Task instructions: Each line below should be reproduced without any alteration.

= Beginning of Section =

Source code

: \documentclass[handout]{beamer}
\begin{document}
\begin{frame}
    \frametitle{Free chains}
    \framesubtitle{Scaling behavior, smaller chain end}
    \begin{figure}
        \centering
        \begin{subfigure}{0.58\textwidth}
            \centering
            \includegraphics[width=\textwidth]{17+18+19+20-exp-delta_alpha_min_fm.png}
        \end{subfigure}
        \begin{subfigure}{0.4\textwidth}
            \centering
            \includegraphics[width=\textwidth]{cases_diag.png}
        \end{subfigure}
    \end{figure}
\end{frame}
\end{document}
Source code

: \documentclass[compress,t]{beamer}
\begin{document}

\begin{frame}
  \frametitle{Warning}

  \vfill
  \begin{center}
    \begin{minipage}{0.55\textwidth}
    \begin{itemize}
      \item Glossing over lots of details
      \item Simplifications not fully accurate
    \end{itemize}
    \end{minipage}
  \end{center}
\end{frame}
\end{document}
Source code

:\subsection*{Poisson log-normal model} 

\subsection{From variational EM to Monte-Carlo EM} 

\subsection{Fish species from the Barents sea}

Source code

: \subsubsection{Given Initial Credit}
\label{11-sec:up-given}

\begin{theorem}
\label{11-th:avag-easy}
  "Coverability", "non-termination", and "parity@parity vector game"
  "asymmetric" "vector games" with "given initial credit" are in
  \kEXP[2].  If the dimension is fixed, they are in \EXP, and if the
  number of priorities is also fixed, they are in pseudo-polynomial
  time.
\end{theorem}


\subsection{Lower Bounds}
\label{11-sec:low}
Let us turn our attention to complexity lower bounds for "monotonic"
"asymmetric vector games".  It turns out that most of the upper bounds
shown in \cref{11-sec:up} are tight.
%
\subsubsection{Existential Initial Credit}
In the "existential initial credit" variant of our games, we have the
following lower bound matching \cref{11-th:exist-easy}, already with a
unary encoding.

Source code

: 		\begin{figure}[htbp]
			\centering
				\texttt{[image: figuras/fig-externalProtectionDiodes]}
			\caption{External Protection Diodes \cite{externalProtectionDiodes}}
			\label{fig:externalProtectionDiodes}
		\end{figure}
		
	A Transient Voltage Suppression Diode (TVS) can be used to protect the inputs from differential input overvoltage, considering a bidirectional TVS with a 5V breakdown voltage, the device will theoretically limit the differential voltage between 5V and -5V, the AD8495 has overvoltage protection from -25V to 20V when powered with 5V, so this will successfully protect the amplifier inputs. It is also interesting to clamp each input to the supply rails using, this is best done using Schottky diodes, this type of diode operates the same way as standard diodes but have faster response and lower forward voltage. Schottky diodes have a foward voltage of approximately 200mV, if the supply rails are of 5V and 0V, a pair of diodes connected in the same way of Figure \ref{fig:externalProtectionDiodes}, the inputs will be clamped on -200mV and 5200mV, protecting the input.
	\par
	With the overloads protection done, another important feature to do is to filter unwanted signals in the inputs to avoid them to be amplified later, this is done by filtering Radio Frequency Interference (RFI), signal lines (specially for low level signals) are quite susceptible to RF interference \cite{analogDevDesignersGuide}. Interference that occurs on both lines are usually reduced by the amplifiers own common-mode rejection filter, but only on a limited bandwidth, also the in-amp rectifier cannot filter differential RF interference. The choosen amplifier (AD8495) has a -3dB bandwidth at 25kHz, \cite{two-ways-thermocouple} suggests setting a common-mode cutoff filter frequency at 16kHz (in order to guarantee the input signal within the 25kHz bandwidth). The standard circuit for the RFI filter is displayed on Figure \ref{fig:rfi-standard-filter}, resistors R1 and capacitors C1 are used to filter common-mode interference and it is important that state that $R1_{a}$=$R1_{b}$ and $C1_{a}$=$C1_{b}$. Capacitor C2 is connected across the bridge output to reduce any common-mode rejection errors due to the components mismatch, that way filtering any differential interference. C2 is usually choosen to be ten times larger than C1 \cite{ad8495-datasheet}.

= End of Section =

Completed exercise:
Source code

: \documentclass[handout]{beamer}
\begin{document}
\begin{frame}
    \frametitle{Free chains}
    \framesubtitle{Scaling behavior, smaller chain end}
    \begin{figure}
        \centering
        \begin{subfigure}{0.58\textwidth}
            \centering
            \includegraphics[width=\textwidth]{17+18+19+20-exp-delta_alpha_min_fm.png}
        \end{subfigure}
        \begin{subfigure}{0.4\textwidth}
            \centering
            \includegraphics[width=\textwidth]{cases_diag.png}
        \end{subfigure}
    \end{figure}
\end{frame}
\end{document}
Source code

: \documentclass[compress,t]{beamer}
\begin{document}

\begin{frame}
  \frametitle{Warning}

  \vfill
  \begin{center}
    \begin{minipage}{0.55\textwidth}
    \begin{itemize}
      \item Glossing over lots of details
      \item Simplifications not fully accurate
    \end{itemize}
    \end{minipage}
  \end{center}
\end{frame}
\end{document}
Source code

:\subsection*{Poisson log-normal model} 

\subsection{From variational EM to Monte-Carlo EM} 

\subsection{Fish species from the Barents sea}

Source code

: \subsubsection{Given Initial Credit}
\label{11-sec:up-given}

\begin{theorem}
\label{11-th:avag-easy}
  "Coverability", "non-termination", and "parity@parity vector game"
  "asymmetric" "vector games" with "given initial credit" are in
  \kEXP[2].  If the dimension is fixed, they are in \EXP, and if the
  number of priorities is also fixed, they are in pseudo-polynomial
  time.
\end{theorem}


\subsection{Lower Bounds}
\label{11-sec:low}
Let us turn our attention to complexity lower bounds for "monotonic"
"asymmetric vector games".  It turns out that most of the upper bounds
shown in \cref{11-sec:up} are tight.
%
\subsubsection{Existential Initial Credit}
In the "existential initial credit" variant of our games, we have the
following lower bound matching \cref{11-th:exist-easy}, already with a
unary encoding.

Source code

: 		\begin{figure}[htbp]
			\centering
				\texttt{[image: figuras/fig-externalProtectionDiodes]}
			\caption{External Protection Diodes \cite{externalProtectionDiodes}}
			\label{fig:externalProtectionDiodes}
		\end{figure}
		
	A Transient Voltage Suppression Diode (TVS) can be used to protect the inputs from differential input overvoltage, considering a bidirectional TVS with a 5V breakdown voltage, the device will theoretically limit the differential voltage between 5V and -5V, the AD8495 has overvoltage protection from -25V to 20V when powered with 5V, so this will successfully protect the amplifier inputs. It is also interesting to clamp each input to the supply rails using, this is best done using Schottky diodes, this type of diode operates the same way as standard diodes but have faster response and lower forward voltage. Schottky diodes have a foward voltage of approximately 200mV, if the supply rails are of 5V and 0V, a pair of diodes connected in the same way of Figure \ref{fig:externalProtectionDiodes}, the inputs will be clamped on -200mV and 5200mV, protecting the input.
	\par
	With the overloads protection done, another important feature to do is to filter unwanted signals in the inputs to avoid them to be amplified later, this is done by filtering Radio Frequency Interference (RFI), signal lines (specially for low level signals) are quite susceptible to RF interference \cite{analogDevDesignersGuide}. Interference that occurs on both lines are usually reduced by the amplifiers own common-mode rejection filter, but only on a limited bandwidth, also the in-amp rectifier cannot filter differential RF interference. The choosen amplifier (AD8495) has a -3dB bandwidth at 25kHz, \cite{two-ways-thermocouple} suggests setting a common-mode cutoff filter frequency at 16kHz (in order to guarantee the input signal within the 25kHz bandwidth). The standard circuit for the RFI filter is displayed on Figure \ref{fig:rfi-standard-filter}, resistors R1 and capacitors C1 are used to filter common-mode interference and it is important that state that $R1_{a}$=$R1_{b}$ and $C1_{a}$=$C1_{b}$. Capacitor C2 is connected across the bridge output to reduce any common-mode rejection errors due to the components mismatch, that way filtering any differential interference. C2 is usually choosen to be ten times larger than C1 \cite{ad8495-datasheet}.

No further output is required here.